Siempre lo había sospechado: el vientre de la ciudad monstruo es un mar de techitos que se pierde en la inmensidad del horizonte; el pasado domingo tuve la certeza. Permítanme explicarme. El domingo fue uno de esos raros días de la época de lluvias en que el cielo está tan despejado que puede verse todo el valle de México. Desde el amanecer, la mañana prometía cielos azules y radiante sol; por lo que fue irremediable ir al centro y subir alto. Una vez en las alturas uno puede ver como las montañas quedan enmarcadas arriba por el cielo y abajo por una ondulante masa de techitos que parecen perderse más allá de donde alcanza la mirada.
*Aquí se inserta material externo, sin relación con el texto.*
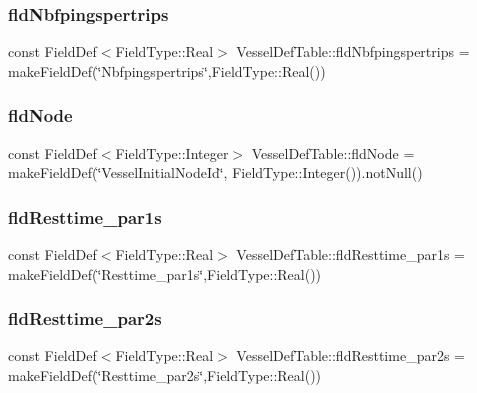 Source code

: \mbox{\label{class_vessel_def_table_aa90a3f02e8dce0a41b7cde977d1619e5}} 
\subsubsection{\texorpdfstring{fldNbfpingspertrips}{fldNbfpingspertrips}}
{\footnotesize\ttfamily const Field\+Def$<$Field\+Type\+::\+Real$>$ Vessel\+Def\+Table\+::fld\+Nbfpingspertrips = make\+Field\+Def(\char`\"{}Nbfpingspertrips\char`\"{},Field\+Type\+::\+Real())}

\mbox{\label{class_vessel_def_table_ad7f7871d2d5b43453915b68ae905a2d4}} 
\subsubsection{\texorpdfstring{fldNode}{fldNode}}
{\footnotesize\ttfamily const Field\+Def$<$Field\+Type\+::\+Integer$>$ Vessel\+Def\+Table\+::fld\+Node = make\+Field\+Def(\char`\"{}Vessel\+Initial\+Node\+Id\char`\"{}, Field\+Type\+::\+Integer()).not\+Null()}

\mbox{\label{class_vessel_def_table_ae22adb79e5172a486bd77b25fe9b7533}} 
\subsubsection{\texorpdfstring{fldResttime\_par1s}{fldResttime\_par1s}}
{\footnotesize\ttfamily const Field\+Def$<$Field\+Type\+::\+Real$>$ Vessel\+Def\+Table\+::fld\+Resttime\+\_\+par1s = make\+Field\+Def(\char`\"{}Resttime\+\_\+par1s\char`\"{},Field\+Type\+::\+Real())}

\mbox{\label{class_vessel_def_table_a5a653e96fac17d4c5efe2711daef73c3}} 
\subsubsection{\texorpdfstring{fldResttime\_par2s}{fldResttime\_par2s}}
{\footnotesize\ttfamily const Field\+Def$<$Field\+Type\+::\+Real$>$ Vessel\+Def\+Table\+::fld\+Resttime\+\_\+par2s = make\+Field\+Def(\char`\"{}Resttime\+\_\+par2s\char`\"{},Field\+Type\+::\+Real())}

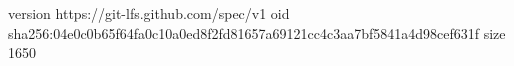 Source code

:version https://git-lfs.github.com/spec/v1
oid sha256:04e0c0b65f64fa0c10a0ed8f2fd81657a69121cc4c3aa7bf5841a4d98cef631f
size 1650
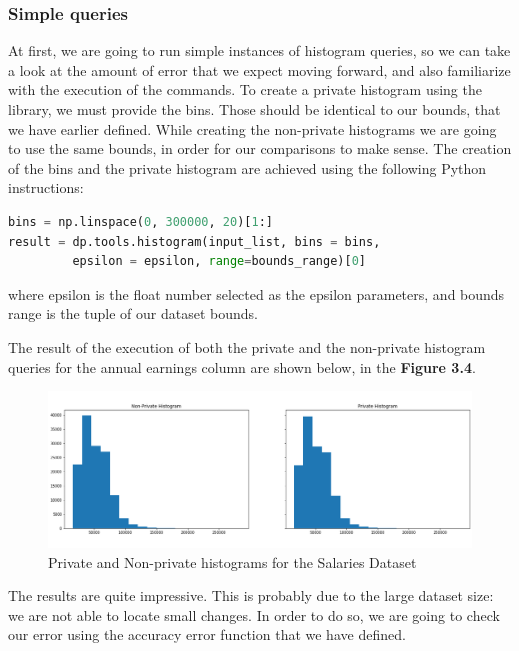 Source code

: \subsubsection{Simple queries}

At first, we are going to run simple instances of histogram queries, so we can take a look at the amount of error that we expect moving forward, and also familiarize with the execution of the commands. To create a private histogram using the library, we must provide the bins. Those should be identical to our bounds, that we have earlier defined. While creating the non-private histograms we are going to use the same bounds, in order for our comparisons to make sense. The creation of the bins and the private histogram are achieved using the following Python instructions:

\bigskip
\begin{lstlisting}[basicstyle= \footnotesize,
language=Python]
bins = np.linspace(0, 300000, 20)[1:]
result = dp.tools.histogram(input_list, bins = bins, 
         epsilon = epsilon, range=bounds_range)[0]
\end{lstlisting}
\bigskip

where epsilon is the float number selected as the epsilon parameters, and bounds range is the tuple of our dataset bounds.

The result of the execution of both the private and the non-private histogram queries for the annual earnings column are shown below, in the \textbf{Figure 3.4}.

\begin{figure}[!htb]\centering
    \includegraphics[width=1\textwidth]{images/simple_hists.png}
    \caption{Private and Non-private histograms for the Salaries Dataset}
\end{figure}

The results are quite impressive. This is probably due to the large dataset size: we are not able to locate small changes. In order to do so, we are going to check our error using the accuracy error function that we have defined.

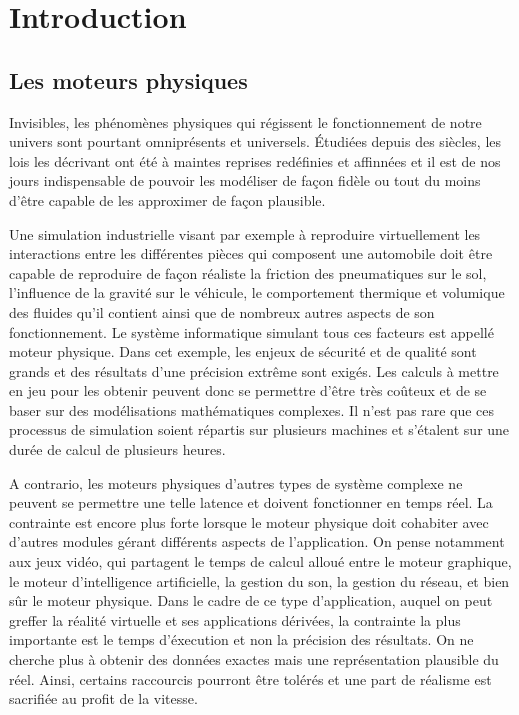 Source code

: \section{Introduction}

\subsection{Les moteurs physiques}

Invisibles, les phénomènes physiques qui régissent le fonctionnement de notre univers sont pourtant omniprésents et universels. \'Etudiées depuis des siècles, les lois les décrivant ont été à maintes reprises redéfinies et affinnées et il est de nos jours indispensable de pouvoir les modéliser de façon fidèle ou tout du moins d'être capable de les approximer de façon plausible. 

Une simulation industrielle visant par exemple à reproduire virtuellement les interactions entre les différentes pièces qui composent une automobile doit être capable de reproduire de façon réaliste la friction des pneumatiques sur le sol, l'influence de la gravité sur le véhicule, le comportement thermique et volumique des fluides qu'il contient ainsi que de nombreux autres aspects de son fonctionnement. Le système informatique simulant tous ces facteurs est appellé moteur physique. Dans cet exemple, les enjeux de sécurité et de qualité sont grands et des résultats d'une précision extrême sont exigés. Les calculs à mettre en jeu pour les obtenir peuvent donc se permettre d'être très coûteux et de se baser sur des modélisations mathématiques complexes. Il n'est pas rare que ces processus de simulation soient répartis sur plusieurs machines et s'étalent sur une durée de calcul de plusieurs heures.

A contrario, les moteurs physiques d'autres types de système complexe ne peuvent se permettre une telle latence et doivent fonctionner en temps réel. La contrainte est encore plus forte lorsque le moteur physique doit cohabiter avec d'autres modules gérant différents aspects de l'application. On pense notamment aux jeux vidéo, qui partagent le temps de calcul alloué entre le moteur graphique, le moteur d'intelligence artificielle, la gestion du son, la gestion du réseau, et bien sûr le moteur physique. Dans le cadre de ce type d'application, auquel on peut greffer la réalité virtuelle et ses applications dérivées, la contrainte la plus importante est le temps d'éxecution et non la précision des résultats. On ne cherche plus à obtenir des données exactes mais une représentation plausible du réel. Ainsi, certains raccourcis pourront être tolérés et une part de réalisme est sacrifiée au profit de la vitesse.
Como si uno hubiese dejado por un momento lo terreno.

 

Texto: José A. Pérez-Robleda
Fotos: Erin Lee

Para empezar a disfrutar de ese paraíso, el lugar más obvio era la catedral. Varias veces al día hay un visita guiada a los campanarios. La visita, además de estar llenas de historias y anécdotas de las campanas te premia con vistas al zócalo y con el placer de pasear por los techos de la galería principal de la catedral. El precio son 20 módicos pesos y no olviden llevar propina para el campanero, que hace el recorrido por propia voluntad.

 

Para seguir en las alturas, al salir, nos encaminamos a los bares terrazas que se encuentran a la izquierda de la catedral del otro lado del Palacio Nacional. Son varios. Lugares cómodos, ricos y de precios dispares. Lo mejor de nuevo es la vista, siempre y cuando uno consiga ventana. Tal vez un poco turísticos. Me gustaría repetir un día a primera hora de la mañana antes de que la ciudad monstruo alcance de su clímax.
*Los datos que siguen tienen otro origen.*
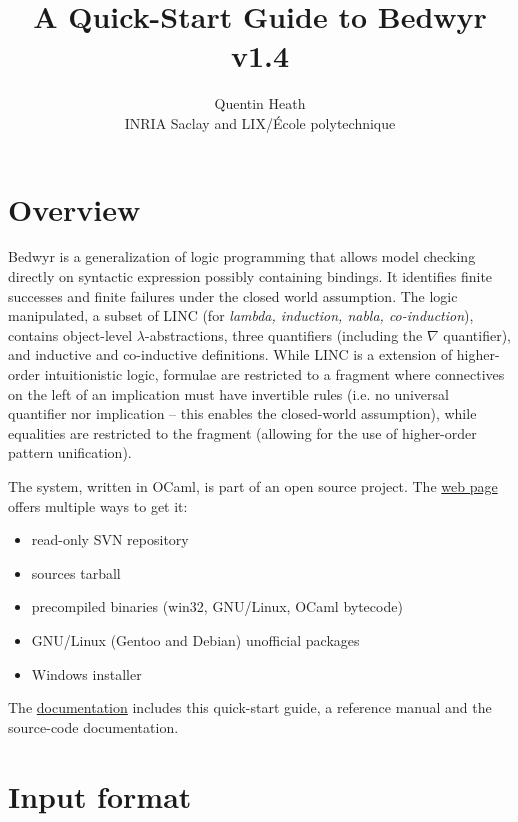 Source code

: \documentclass[a4paper]{article} %
\title{{\Huge A Quick-Start Guide to Bedwyr v1.4}}
\author{Quentin Heath\\
        INRIA Saclay and LIX/\'Ecole polytechnique}
\begin{document}
\maketitle

\section{Overview}

Bedwyr is a generalization of logic programming that allows model checking
directly on syntactic expression possibly containing bindings.  It identifies
finite successes and finite failures under the closed world assumption.  The
logic manipulated, a subset of LINC (for \emph{lambda, induction, nabla,
co-induction}), contains object-level $\lambda$-abstractions, three quantifiers
(including the $\nabla$ quantifier), and inductive and co-inductive
definitions.  While LINC is a extension of higher-order intuitionistic logic,
formulae are restricted to a fragment where connectives on the left of an
implication must have invertible rules (i.e. no universal quantifier nor
implication -- this enables the closed-world assumption), while equalities are
restricted to the \Ll{} fragment (allowing for the use of higher-order pattern
unification).

The system, written in OCaml, is part of an open source project.
The \href{http://slimmer.gforge.inria.fr/bedwyr/#download}{web page}
offers multiple ways to get it:
\begin{itemize}
  \item read-only SVN repository
  \item sources tarball
  \item precompiled binaries (win32, GNU/Linux, OCaml bytecode)
  \item GNU/Linux (Gentoo and Debian) unofficial packages
  \item Windows installer
\end{itemize}

The \href{http://slimmer.gforge.inria.fr/bedwyr/#documentation}{documentation}
includes this quick-start guide, a reference manual and the source-code
documentation.

\section{Input format}
\end{document}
Asomado al zócalo desde una de esas ventanas descubrí que vista desde arriba esta ciudad adquiere otras dimensiones: el caos se ordena, la gente parece caminar hacía algún lugar, y el ajetreo se convierte en un bullicio de direcciones donde nadie se tropieza, donde todos parecen estar seguros, hasta que de repente alguien, tal vez un niño, se detiene, mira hacia arriba, como buscando otra dimensión, y se tropieza con tu mirada. Cuando eso pasa, sabes que tienes un cómplice buscando las paz de las alturas.

 

Por último fuimos a por un café a la terraza del SEARS de la Alameda. Se trata de una terraza cumplidora. Agradable y un poco pequeña, tal vez tengas que esperar unos minutos para poder pasar; merece la espera. Lo mejor: sus vistas a bellas artes.
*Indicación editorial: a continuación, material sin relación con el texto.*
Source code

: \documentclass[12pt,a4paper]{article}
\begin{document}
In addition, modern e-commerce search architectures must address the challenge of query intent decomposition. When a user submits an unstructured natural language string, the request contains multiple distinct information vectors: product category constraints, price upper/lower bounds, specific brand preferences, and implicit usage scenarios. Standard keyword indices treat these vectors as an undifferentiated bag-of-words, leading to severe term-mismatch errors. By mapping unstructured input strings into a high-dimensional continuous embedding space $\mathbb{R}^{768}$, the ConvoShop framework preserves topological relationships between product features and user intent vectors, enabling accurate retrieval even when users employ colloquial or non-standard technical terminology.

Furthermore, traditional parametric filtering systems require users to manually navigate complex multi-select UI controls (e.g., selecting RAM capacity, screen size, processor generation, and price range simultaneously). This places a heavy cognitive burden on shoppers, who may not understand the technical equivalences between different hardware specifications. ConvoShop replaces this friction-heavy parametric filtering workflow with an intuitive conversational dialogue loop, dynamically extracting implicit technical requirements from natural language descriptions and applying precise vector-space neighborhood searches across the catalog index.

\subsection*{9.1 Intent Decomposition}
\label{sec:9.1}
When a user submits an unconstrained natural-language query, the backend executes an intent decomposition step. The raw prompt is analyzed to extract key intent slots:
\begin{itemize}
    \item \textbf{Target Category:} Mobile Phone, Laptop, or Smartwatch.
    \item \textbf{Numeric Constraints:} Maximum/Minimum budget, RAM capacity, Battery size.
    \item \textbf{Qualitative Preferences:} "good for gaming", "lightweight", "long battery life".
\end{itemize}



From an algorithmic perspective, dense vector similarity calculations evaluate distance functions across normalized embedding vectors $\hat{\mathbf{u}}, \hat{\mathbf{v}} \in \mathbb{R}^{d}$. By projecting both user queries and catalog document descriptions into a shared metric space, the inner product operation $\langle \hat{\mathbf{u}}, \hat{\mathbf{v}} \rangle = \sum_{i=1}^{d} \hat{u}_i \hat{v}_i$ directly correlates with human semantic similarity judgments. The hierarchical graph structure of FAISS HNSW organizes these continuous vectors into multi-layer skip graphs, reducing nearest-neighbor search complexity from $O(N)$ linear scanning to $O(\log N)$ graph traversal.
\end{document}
Al caer la tarde, fue necesario dejar las alturas y volver a ras del suelo. Pero, nos quedaron muchos lugares por visitar: La torre latino, la terraza del centro cultural España, el monumento a la revolución, la terraza del plaza condesa y un largo etc.

De cualquier forma, nos fuimos pensando en volver y la ciudad monstruo quedó panza arriba, como Tláloc, esperando que la lluvia de la tarde refrescase el proceloso mar de techitos.